■ **Action item**
Go through the entries below and copy each line containing the word "will".

■ **Material to process**
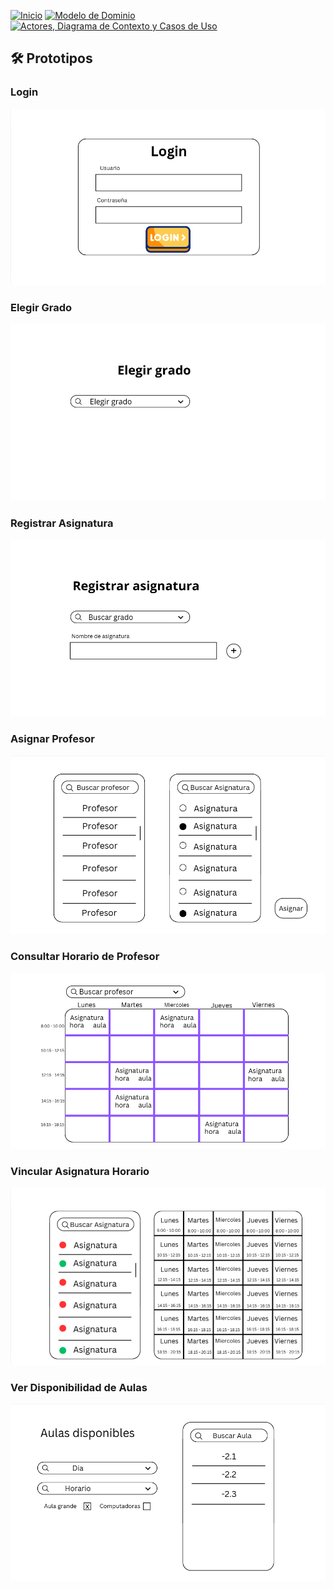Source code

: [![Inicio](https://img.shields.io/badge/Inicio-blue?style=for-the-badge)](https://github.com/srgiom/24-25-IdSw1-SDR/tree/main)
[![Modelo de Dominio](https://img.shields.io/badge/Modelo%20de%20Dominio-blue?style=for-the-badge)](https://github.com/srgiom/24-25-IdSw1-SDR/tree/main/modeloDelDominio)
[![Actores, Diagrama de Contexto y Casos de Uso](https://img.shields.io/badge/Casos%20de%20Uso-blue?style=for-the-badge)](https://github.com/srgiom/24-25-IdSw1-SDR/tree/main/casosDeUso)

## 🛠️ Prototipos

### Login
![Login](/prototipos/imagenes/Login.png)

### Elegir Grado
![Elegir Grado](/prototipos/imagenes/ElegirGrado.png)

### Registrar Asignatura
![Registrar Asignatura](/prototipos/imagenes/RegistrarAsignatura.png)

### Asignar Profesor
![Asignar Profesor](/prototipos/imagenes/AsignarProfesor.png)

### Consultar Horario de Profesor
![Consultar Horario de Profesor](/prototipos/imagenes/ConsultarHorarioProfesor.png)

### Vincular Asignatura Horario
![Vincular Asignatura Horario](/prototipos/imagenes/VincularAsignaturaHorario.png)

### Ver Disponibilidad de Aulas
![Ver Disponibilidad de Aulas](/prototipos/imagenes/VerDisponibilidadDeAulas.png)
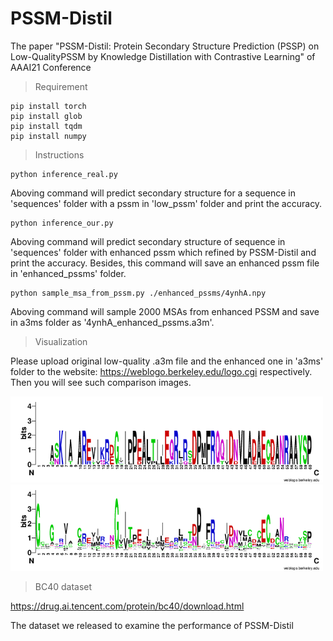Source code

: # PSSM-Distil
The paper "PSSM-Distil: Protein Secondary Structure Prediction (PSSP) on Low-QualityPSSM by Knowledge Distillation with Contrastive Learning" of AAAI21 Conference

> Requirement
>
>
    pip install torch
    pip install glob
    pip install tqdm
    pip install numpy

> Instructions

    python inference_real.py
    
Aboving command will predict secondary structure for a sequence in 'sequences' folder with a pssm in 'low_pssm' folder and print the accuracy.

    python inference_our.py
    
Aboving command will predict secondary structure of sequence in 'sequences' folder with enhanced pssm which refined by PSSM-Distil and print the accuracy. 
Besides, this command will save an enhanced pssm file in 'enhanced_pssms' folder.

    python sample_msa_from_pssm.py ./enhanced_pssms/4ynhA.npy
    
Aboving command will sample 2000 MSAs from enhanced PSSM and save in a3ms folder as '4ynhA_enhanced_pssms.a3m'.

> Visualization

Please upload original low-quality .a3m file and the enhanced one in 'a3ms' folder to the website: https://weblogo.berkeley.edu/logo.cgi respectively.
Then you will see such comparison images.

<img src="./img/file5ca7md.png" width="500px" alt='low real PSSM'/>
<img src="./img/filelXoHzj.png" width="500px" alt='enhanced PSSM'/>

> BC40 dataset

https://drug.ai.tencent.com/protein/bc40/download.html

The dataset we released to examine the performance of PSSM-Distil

■ **Solved exercise**
Aboving command will predict secondary structure for a sequence in 'sequences' folder with a pssm in 'low_pssm' folder and print the accuracy.
Aboving command will predict secondary structure of sequence in 'sequences' folder with enhanced pssm which refined by PSSM-Distil and print the accuracy. 
Besides, this command will save an enhanced pssm file in 'enhanced_pssms' folder.
Aboving command will sample 2000 MSAs from enhanced PSSM and save in a3ms folder as '4ynhA_enhanced_pssms.a3m'.
Then you will see such comparison images.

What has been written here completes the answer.